Poussez pas, on n’est pas des bœufs !

Moins bien que ça encore…

 

En ce temps-là, les bœufs allaient à la queue-leu-leu vers leur triste sort. Prenant leurs jambes à leurs cornes, ils suivaient une voie toute tracée de croix et de repères qui les menait alors vers l’abattoir. La viande était nerveuse, la bête avait beaucoup marché pour arriver dans une assiette parisienne.

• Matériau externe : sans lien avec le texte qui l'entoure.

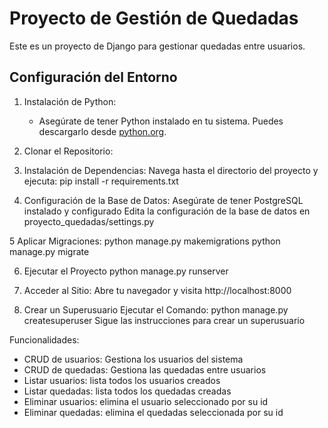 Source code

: # Proyecto de Gestión de Quedadas

Este es un proyecto de Django para gestionar quedadas entre usuarios.

## Configuración del Entorno

1. Instalación de Python:
   - Asegúrate de tener Python instalado en tu sistema. Puedes descargarlo desde [python.org](https://www.python.org/).

2. Clonar el Repositorio:

3. Instalación de Dependencias:
   Navega hasta el directorio del proyecto y ejecuta:
   pip install -r requirements.txt

4. Configuración de la Base de Datos:
  Asegúrate de tener PostgreSQL instalado y configurado
  Edita la configuración de la base de datos en proyecto_quedadas/settings.py

5 Aplicar Migraciones:
  python manage.py makemigrations
  python manage.py migrate
  
6. Ejecutar el Proyecto
  python manage.py runserver

7. Acceder al Sitio:
  Abre tu navegador y visita http://localhost:8000

9. Crear un Superusuario
  Ejecutar el Comando:
  python manage.py createsuperuser
  Sigue las instrucciones para crear un superusuario

Funcionalidades:
- CRUD de usuarios: Gestiona los usuarios del sistema
- CRUD de quedadas: Gestiona las quedadas entre usuarios
- Listar usuarios: lista todos los usuarios creados
- Listar quedadas: lista todos los quedadas creadas
- Eliminar usuarios: elimina el usuario seleccionado por su id
- Eliminar quedadas: elimina el quedadas seleccionada por su id
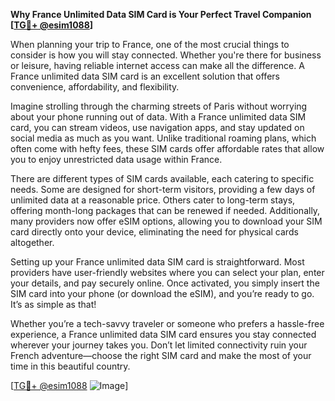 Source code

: **Why France Unlimited Data SIM Card is Your Perfect Travel Companion [[TG💪+ @esim1088](https://t.me/s/esim1088)]**

When planning your trip to France, one of the most crucial things to consider is how you will stay connected. Whether you're there for business or leisure, having reliable internet access can make all the difference. A France unlimited data SIM card is an excellent solution that offers convenience, affordability, and flexibility.

Imagine strolling through the charming streets of Paris without worrying about your phone running out of data. With a France unlimited data SIM card, you can stream videos, use navigation apps, and stay updated on social media as much as you want. Unlike traditional roaming plans, which often come with hefty fees, these SIM cards offer affordable rates that allow you to enjoy unrestricted data usage within France.

There are different types of SIM cards available, each catering to specific needs. Some are designed for short-term visitors, providing a few days of unlimited data at a reasonable price. Others cater to long-term stays, offering month-long packages that can be renewed if needed. Additionally, many providers now offer eSIM options, allowing you to download your SIM card directly onto your device, eliminating the need for physical cards altogether.

Setting up your France unlimited data SIM card is straightforward. Most providers have user-friendly websites where you can select your plan, enter your details, and pay securely online. Once activated, you simply insert the SIM card into your phone (or download the eSIM), and you’re ready to go. It’s as simple as that!

Whether you’re a tech-savvy traveler or someone who prefers a hassle-free experience, a France unlimited data SIM card ensures you stay connected wherever your journey takes you. Don’t let limited connectivity ruin your French adventure—choose the right SIM card and make the most of your time in this beautiful country.

[[TG💪+ @esim1088](https://t.me/s/esim1088) ![Image](https://i.postimg.cc/Y0z9fWf4/image.png)]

Quelques bouviers assuraient le convoyage. Les bestiaux en cette lointaine époque ne prenaient ni la route ni le rail pour se rendre à leur destinée bouchère. Du Limousin ou de l’Auvergne, des bandes de bêtes allaient sur les chemins, effectuant ainsi une transhumance à voyage unique. Sur leur passage, c’était la fête, une distraction qui sortait de l’ordinaire d’un quotidien fait bien plus de labeur que de loisirs.

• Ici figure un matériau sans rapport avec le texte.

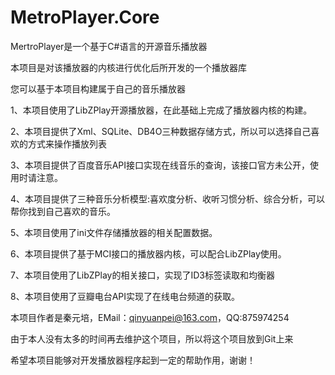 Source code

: MetroPlayer.Core
================
MertroPlayer是一个基于C#语言的开源音乐播放器

本项目是对该播放器的内核进行优化后所开发的一个播放器库

您可以基于本项目构建属于自己的音乐播放器

1、本项目使用了LibZPlay开源播放器，在此基础上完成了播放器内核的构建。

2、本项目提供了Xml、SQLite、DB4O三种数据存储方式，所以可以选择自己喜欢的方式来操作播放列表

3、本项目提供了百度音乐API接口实现在线音乐的查询，该接口官方未公开，使用时请注意。

4、本项目提供了三种音乐分析模型:喜欢度分析、收听习惯分析、综合分析，可以帮你找到自己喜欢的音乐。

5、本项目使用了ini文件存储播放器的相关配置数据。

6、本项目提供了基于MCI接口的播放器内核，可以配合LibZPlay使用。

7、本项目使用了LibZPlay的相关接口，实现了ID3标签读取和均衡器

8、本项目使用了豆瓣电台API实现了在线电台频道的获取。

本项目作者是秦元培，EMail：qinyuanpei@163.com，QQ:875974254

由于本人没有太多的时间再去维护这个项目，所以将这个项目放到Git上来

希望本项目能够对开发播放器程序起到一定的帮助作用，谢谢！


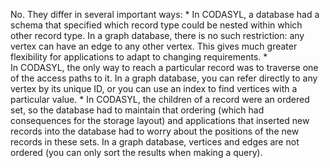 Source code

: No. They differ in several important ways: *  In CODASYL, a database had a schema that specified which record type could be nested within which
other record type. In a graph database, there is no such restriction: any vertex can have an edge
to any other vertex. This gives much greater flexibility for applications to adapt to changing
requirements. *  
In CODASYL, the only way to reach a particular record was to traverse one of the access paths to
it. In a graph database, you can refer directly to any vertex by its unique ID, or you can use an
index to find vertices with a particular value. *  In CODASYL, the children of a record were an ordered set, so the database had to maintain that
ordering (which had consequences for the storage layout) and applications that inserted new
records into the database had to worry about the positions of the new records in these sets. In a
graph database, vertices and edges are not ordered (you can only sort the results when making a
query).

Dans notre Val, deux franchissements possibles pour la Loire. Meung-sur-Loire avec son pont de pierre et Sully avec son bac à bœufs. Clermont-Ferrand, Montluçon, Bourges, Sully, la ligne directe se poursuivait jusqu’à Paris. Le nord pour unique repère, les bêtes à cornes n’avaient pas à se poser de question tandis que le GPS n’était pas encore à leur disposition. Limoges, Châteauroux, Meung, l’autre circuit suivait pareillement l’étoile polaire d’un berger qui avait troqué ses moutons pour des bovins.

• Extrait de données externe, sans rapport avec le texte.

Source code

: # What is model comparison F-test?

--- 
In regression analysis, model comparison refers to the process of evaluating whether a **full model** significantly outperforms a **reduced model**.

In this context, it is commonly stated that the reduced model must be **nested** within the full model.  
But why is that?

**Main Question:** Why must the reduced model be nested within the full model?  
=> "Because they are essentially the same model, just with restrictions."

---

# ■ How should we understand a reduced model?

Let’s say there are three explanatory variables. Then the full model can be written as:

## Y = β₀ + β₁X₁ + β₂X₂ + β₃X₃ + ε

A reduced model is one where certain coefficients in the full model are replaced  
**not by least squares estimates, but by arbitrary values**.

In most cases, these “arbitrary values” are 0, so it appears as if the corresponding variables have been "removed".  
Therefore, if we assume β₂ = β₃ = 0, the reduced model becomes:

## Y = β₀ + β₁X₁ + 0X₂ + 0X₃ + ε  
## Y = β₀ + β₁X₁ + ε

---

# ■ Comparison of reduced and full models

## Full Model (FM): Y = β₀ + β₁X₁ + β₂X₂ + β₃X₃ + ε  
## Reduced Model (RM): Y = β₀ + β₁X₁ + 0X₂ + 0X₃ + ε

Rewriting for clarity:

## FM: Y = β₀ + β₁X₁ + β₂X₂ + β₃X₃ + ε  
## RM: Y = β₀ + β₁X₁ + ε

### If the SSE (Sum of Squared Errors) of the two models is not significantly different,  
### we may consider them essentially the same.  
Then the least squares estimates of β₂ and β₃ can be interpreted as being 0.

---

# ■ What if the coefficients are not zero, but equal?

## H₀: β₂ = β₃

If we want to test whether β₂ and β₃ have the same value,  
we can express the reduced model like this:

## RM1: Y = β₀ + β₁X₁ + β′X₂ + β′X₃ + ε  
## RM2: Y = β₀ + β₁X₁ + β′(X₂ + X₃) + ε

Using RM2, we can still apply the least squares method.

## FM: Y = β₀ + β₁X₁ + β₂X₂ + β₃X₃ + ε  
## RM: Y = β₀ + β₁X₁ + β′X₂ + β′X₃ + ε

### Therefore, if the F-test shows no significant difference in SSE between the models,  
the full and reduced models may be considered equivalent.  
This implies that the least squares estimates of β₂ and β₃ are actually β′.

C’est vers Sully-sur-Loire que nous poussent nos pas en cette année 1769. Nous sommes en janvier, les bœufs ne sont pas frileux. Ils marchent d’un bon pas aidés en cela par quatre sabots convenablement ferrés pour le voyage, l’ancêtre du chemin de fer sur des pavés disjoints. Libérés des tâches domestiques, les braves bêtes avancent insouciantes vers leur tragique destin. Sur la route, les foules se pressent, c’est grand spectacle qu’un tel convoi qui passe de temps à autre.

Arrivés à Sully, il faut emprunter la charrière, le passe-cheval qui habituellement ne transporte qu’au printemps des troupeaux qui iront paître sur les îles pour les entretenir. Le passeur est homme habile, il connaît son métier. C’est avec une extrême prudence que les animaux sont chargés, rassurés, attachés avant que de traverser dans un courant assez puissant en ce mois hivernal. Les bouviers sont là à tour de rôle pour que tout se passe bien.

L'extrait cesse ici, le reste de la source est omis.